Wednesday, February 04, 2026 - 01:49

Igbo Struggle for Survival: Textual and Contextual Discourse

Abstract

This study examines the enduring struggle of the Igbo people of Nigeria through textual and contextual analyses of the political, cultural, and economic consequences of colonialism and imperialism, as shaped by environmental influences. Akachi Adimora-Ezeigbo's The Last of the Strong Ones and Chinua Achebe's Things Fall Apart provide the primary textual foundations for the analysis. At the same time, the contextual inquiry draws on the lived realities of the Igbo people in their ongoing quest for identity, survival, and self-definition. The study engages critically with issues rooted in Igbo literary experiences, cultural landscapes, and the broader totality of Igbo social life.

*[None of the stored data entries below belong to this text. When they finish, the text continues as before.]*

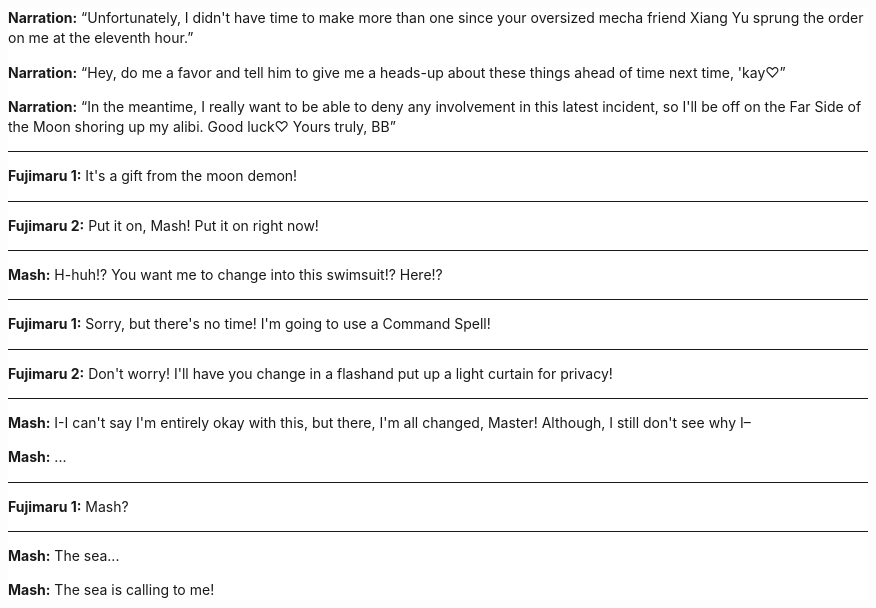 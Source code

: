 **Narration:**
“Unfortunately, I didn't have time to make more than one since your oversized mecha friend Xiang Yu sprung the order on me at the eleventh hour.”

**Narration:**
“Hey, do me a favor and tell him to give me a heads-up about these things ahead of time next time, 'kay♡”

**Narration:**
“In the meantime, I really want to be able to deny any involvement in this latest incident, so I'll be off on the Far Side of the Moon shoring up my alibi. Good luck♡
Yours truly, BB”

---

**Fujimaru 1:**
It's a gift from the moon demon!

---

**Fujimaru 2:**
Put it on, Mash! Put it on right now!

---

**Mash:**
H-huh!? You want me to change into this swimsuit!? Here!?

---

**Fujimaru 1:**
Sorry, but there's no time! I'm going to use a Command Spell!

---

**Fujimaru 2:**
Don't worry! I'll have you change in a flashand put up a light curtain for privacy!

---

**Mash:**
I-I can't say I'm entirely okay with this, but there, I'm all changed, Master! Although, I still don't see why I&ndash;

**Mash:**
...

---

**Fujimaru 1:**
Mash?

---

**Mash:**
The sea...

**Mash:**
The sea is calling to me!
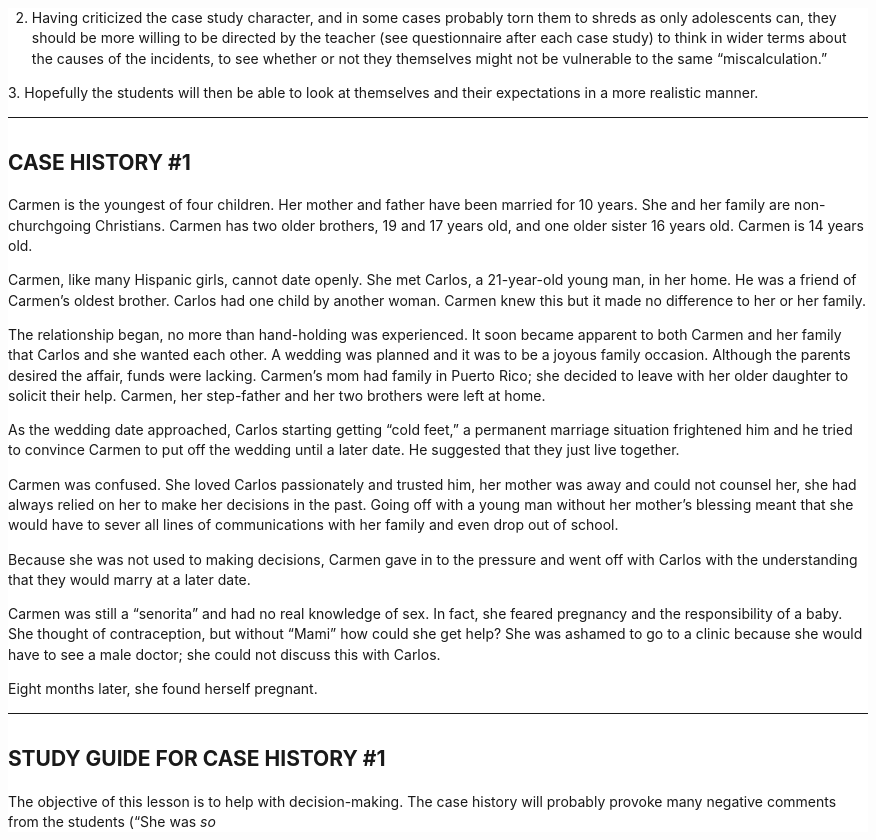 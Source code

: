 2. Having criticized the case study character, and in some cases probably torn them to shreds as only adolescents can, they should be more willing to be directed by the teacher (see questionnaire after each case study) to think in wider terms about the causes of the incidents, to see whether or not they themselves might not be vulnerable to the same “miscalculation.”
<dt>
3. Hopefully the students will then be able to look at themselves and their expectations in a more realistic manner.
</dt>
</dt>
</dt>
</dl>
</blockquote>
<hr/>
<h2>
CASE HISTORY #1
</h2>
Carmen is the youngest of four children. Her mother and father have been married for 10 years. She and her family are non-churchgoing Christians. Carmen has two older brothers, 19 and 17 years old, and one older sister 16 years old. Carmen is 14 years old.
<p>
Carmen, like many Hispanic girls, cannot date openly. She met Carlos, a 21-year-old young man, in her home. He was a friend of Carmen’s oldest brother. Carlos had one child by another woman. Carmen knew this but it made no difference to her or her family.
</p>
<p>
The relationship began, no more than hand-holding was experienced. It soon became apparent to both Carmen and her family that Carlos and she wanted each other. A wedding was planned and it was to be a joyous family occasion. Although the parents desired the affair, funds were lacking. Carmen’s mom had family in Puerto Rico; she decided to leave with her older daughter to solicit their help. Carmen, her step-father and her two brothers were left at home.
</p>
<p>
As the wedding date approached, Carlos starting getting “cold feet,” a permanent marriage situation frightened him and he tried to convince Carmen to put off the wedding until a later date. He suggested that they just live together.
</p>
<p>
Carmen was confused. She loved Carlos passionately and trusted him, her mother was away and could not counsel her, she had always relied on her to make her decisions in the past. Going off with a young man without her mother’s blessing meant that she would have to sever all lines of communications with her family and even drop out of school.
</p>
<p>
Because she was not used to making decisions, Carmen gave in to the pressure and went off with Carlos with the understanding that they would marry at a later date.
</p>
<p>
Carmen was still a “senorita” and had no real knowledge of sex. In fact, she feared pregnancy and the responsibility of a baby. She thought of contraception, but without “Mami” how could she get help? She was ashamed to go to a clinic because she would have to see a male doctor; she could not discuss this with Carlos.
</p>
<p>
Eight months later, she found herself pregnant.
</p>
<hr/>
<h2>
STUDY GUIDE FOR CASE HISTORY #1
</h2>
The objective of this lesson is to help with decision-making. The case history will probably provoke many negative comments from the students (“She was
<i>
so
</i>
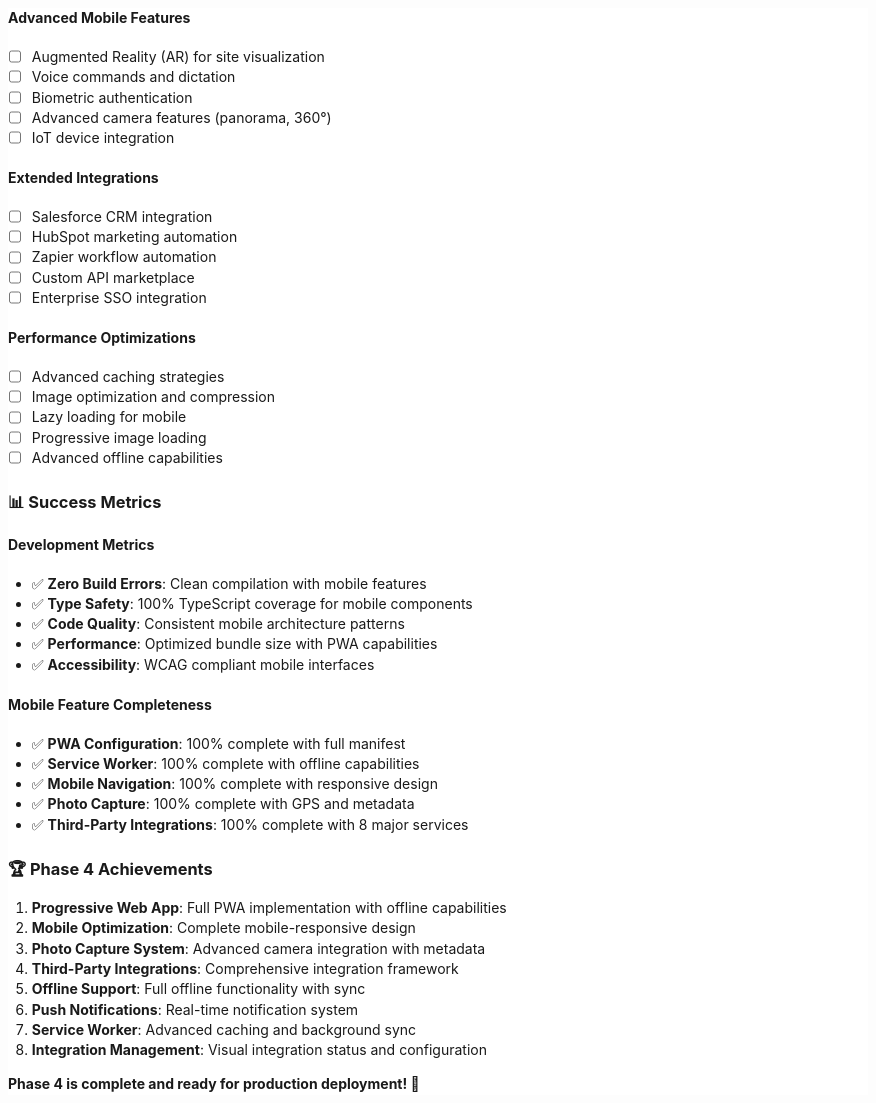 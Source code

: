 #### **Advanced Mobile Features**

- [ ] Augmented Reality (AR) for site visualization
- [ ] Voice commands and dictation
- [ ] Biometric authentication
- [ ] Advanced camera features (panorama, 360°)
- [ ] IoT device integration

#### **Extended Integrations**

- [ ] Salesforce CRM integration
- [ ] HubSpot marketing automation
- [ ] Zapier workflow automation
- [ ] Custom API marketplace
- [ ] Enterprise SSO integration

#### **Performance Optimizations**

- [ ] Advanced caching strategies
- [ ] Image optimization and compression
- [ ] Lazy loading for mobile
- [ ] Progressive image loading
- [ ] Advanced offline capabilities

### **📊 Success Metrics**

#### **Development Metrics**

- ✅ **Zero Build Errors**: Clean compilation with mobile features
- ✅ **Type Safety**: 100% TypeScript coverage for mobile components
- ✅ **Code Quality**: Consistent mobile architecture patterns
- ✅ **Performance**: Optimized bundle size with PWA capabilities
- ✅ **Accessibility**: WCAG compliant mobile interfaces

#### **Mobile Feature Completeness**

- ✅ **PWA Configuration**: 100% complete with full manifest
- ✅ **Service Worker**: 100% complete with offline capabilities
- ✅ **Mobile Navigation**: 100% complete with responsive design
- ✅ **Photo Capture**: 100% complete with GPS and metadata
- ✅ **Third-Party Integrations**: 100% complete with 8 major services

### **🏆 Phase 4 Achievements**

1. **Progressive Web App**: Full PWA implementation with offline capabilities
2. **Mobile Optimization**: Complete mobile-responsive design
3. **Photo Capture System**: Advanced camera integration with metadata
4. **Third-Party Integrations**: Comprehensive integration framework
5. **Offline Support**: Full offline functionality with sync
6. **Push Notifications**: Real-time notification system
7. **Service Worker**: Advanced caching and background sync
8. **Integration Management**: Visual integration status and configuration

**Phase 4 is complete and ready for production deployment! 🚀**
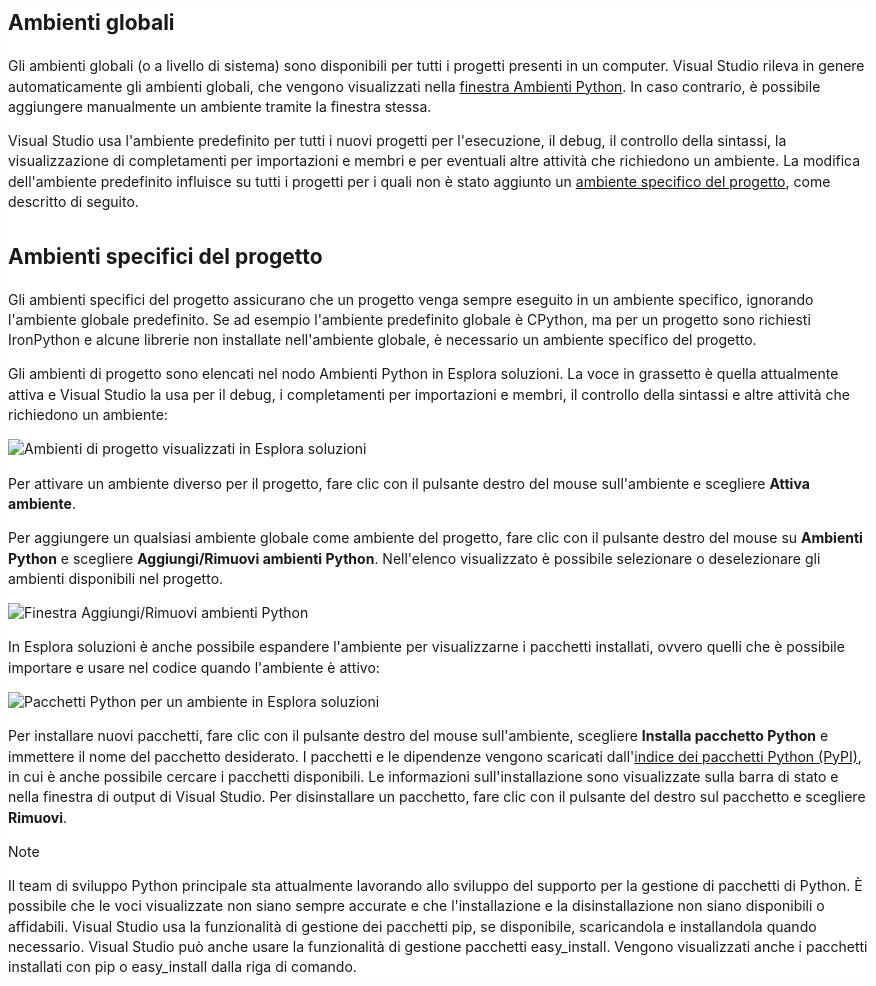 ## <a name="global-environments"></a>Ambienti globali

Gli ambienti globali (o a livello di sistema) sono disponibili per tutti i progetti presenti in un computer. Visual Studio rileva in genere automaticamente gli ambienti globali, che vengono visualizzati nella [finestra Ambienti Python](#managing-python-environments-in-visual-studio). In caso contrario, è possibile aggiungere manualmente un ambiente tramite la finestra stessa.

Visual Studio usa l'ambiente predefinito per tutti i nuovi progetti per l'esecuzione, il debug, il controllo della sintassi, la visualizzazione di completamenti per importazioni e membri e per eventuali altre attività che richiedono un ambiente. La modifica dell'ambiente predefinito influisce su tutti i progetti per i quali non è stato aggiunto un [ambiente specifico del progetto](#project-specific-environments), come descritto di seguito.

## <a name="project-specific-environments"></a>Ambienti specifici del progetto

Gli ambienti specifici del progetto assicurano che un progetto venga sempre eseguito in un ambiente specifico, ignorando l'ambiente globale predefinito. Se ad esempio l'ambiente predefinito globale è CPython, ma per un progetto sono richiesti IronPython e alcune librerie non installate nell'ambiente globale, è necessario un ambiente specifico del progetto.

Gli ambienti di progetto sono elencati nel nodo Ambienti Python in Esplora soluzioni. La voce in grassetto è quella attualmente attiva e Visual Studio la usa per il debug, i completamenti per importazioni e membri, il controllo della sintassi e altre attività che richiedono un ambiente:

![Ambienti di progetto visualizzati in Esplora soluzioni](media/environments-project.png)

Per attivare un ambiente diverso per il progetto, fare clic con il pulsante destro del mouse sull'ambiente e scegliere **Attiva ambiente**.

Per aggiungere un qualsiasi ambiente globale come ambiente del progetto, fare clic con il pulsante destro del mouse su **Ambienti Python** e scegliere **Aggiungi/Rimuovi ambienti Python**. Nell'elenco visualizzato è possibile selezionare o deselezionare gli ambienti disponibili nel progetto.

![Finestra Aggiungi/Rimuovi ambienti Python](media/environments-add-remove.png)

In Esplora soluzioni è anche possibile espandere l'ambiente per visualizzarne i pacchetti installati, ovvero quelli che è possibile importare e usare nel codice quando l'ambiente è attivo:

![Pacchetti Python per un ambiente in Esplora soluzioni](media/environments-installed-packages.png)

Per installare nuovi pacchetti, fare clic con il pulsante destro del mouse sull'ambiente, scegliere **Installa pacchetto Python** e immettere il nome del pacchetto desiderato. I pacchetti e le dipendenze vengono scaricati dall'[indice dei pacchetti Python (PyPI)](https://pypi.python.org/pypi), in cui è anche possibile cercare i pacchetti disponibili. Le informazioni sull'installazione sono visualizzate sulla barra di stato e nella finestra di output di Visual Studio. Per disinstallare un pacchetto, fare clic con il pulsante del destro sul pacchetto e scegliere **Rimuovi**.

> [!Note]
> Il team di sviluppo Python principale sta attualmente lavorando allo sviluppo del supporto per la gestione di pacchetti di Python. È possibile che le voci visualizzate non siano sempre accurate e che l'installazione e la disinstallazione non siano disponibili o affidabili. Visual Studio usa la funzionalità di gestione dei pacchetti pip, se disponibile, scaricandola e installandola quando necessario. Visual Studio può anche usare la funzionalità di gestione pacchetti easy_install. Vengono visualizzati anche i pacchetti installati con pip o easy_install dalla riga di comando.
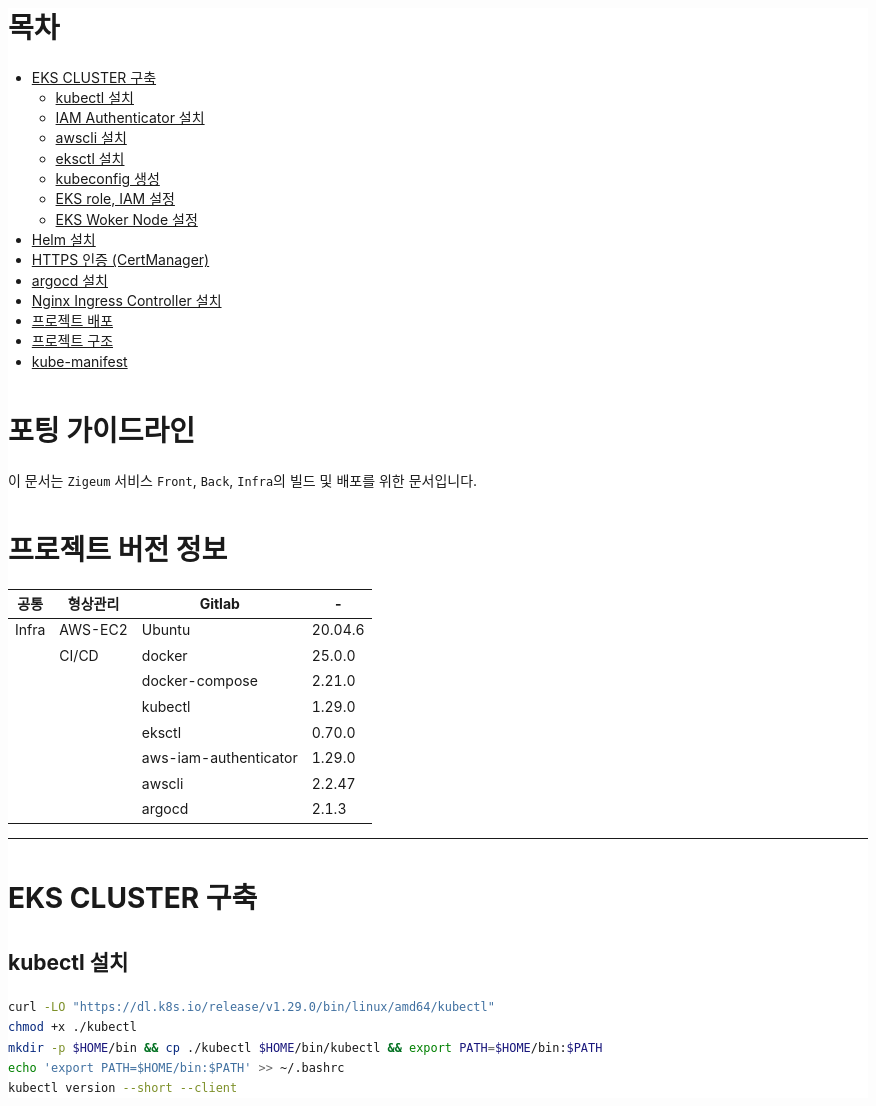 # 목차
- [EKS CLUSTER 구축](#eks-cluster-구축)
  - [kubectl 설치](#kubectl-설치)
  - [IAM Authenticator 설치](#iam-authenticator-설치)
  - [awscli 설치](#awscli-설치)
  - [eksctl 설치](#eksctl-설치)
  - [kubeconfig 생성](#kubeconfig-생성)
  - [EKS role, IAM 설정](#eks-role-iam-설정)
  - [EKS Woker Node 설정](#eks-woker-node-설정)
- [Helm 설치](#helm-설치)
- [HTTPS 인증 (CertManager)](#https-인증-certmanager)
- [argocd 설치](#argocd-설치)
- [Nginx Ingress Controller 설치](#nginx-ingress-controller-설치)
- [프로젝트 배포](#프로젝트-배포)
- [프로젝트 구조](#프로젝트-구조)
- [kube-manifest](#kube-manifest)


# 포팅 가이드라인

이 문서는 `Zigeum` 서비스 `Front`, `Back`, `Infra`의 빌드 및 배포를 위한 문서입니다.

# 프로젝트 버전 정보

| 공통     | 형상관리          | Gitlab                | -      |
| -------- |---------------|-----------------------|--------|
| Infra    | AWS-EC2       | Ubuntu                | 20.04.6 |
|          | CI/CD         | docker                | 25.0.0 |
|          |               | docker-compose        | 2.21.0 |
|          |               | kubectl               | 1.29.0 |
|          |               | eksctl                | 0.70.0 |
|          |               | aws-iam-authenticator | 1.29.0 |
|          |               | awscli                | 2.2.47 |
|          |               | argocd                | 2.1.3  |



---

# EKS CLUSTER 구축
## kubectl 설치 
```bash
curl -LO "https://dl.k8s.io/release/v1.29.0/bin/linux/amd64/kubectl"
chmod +x ./kubectl
mkdir -p $HOME/bin && cp ./kubectl $HOME/bin/kubectl && export PATH=$HOME/bin:$PATH
echo 'export PATH=$HOME/bin:$PATH' >> ~/.bashrc
kubectl version --short --client
```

Within this artistic and intellectual engagement, Achebe emerges as a pioneering figure in modern African literature, whose works interrogate cultural autonomy, ecological consciousness, and the collective welfare of the Igbo people. Through close textual explication and contextual examination of relevant literary and environmental factors, the study explores how literature articulates resistance, resilience, and cultural regeneration. Adopting a combined postcolonial and social constructivist theoretical framework, this research is grounded in the assumption that perceptions of reality are shaped through social interaction and cultural context. By bridging literary analysis and sociolinguistic inquiry, the study offers a nuanced understanding of how Igbo identity, survival, and agency are constructed, contested, and reimagined in postcolonial discourse.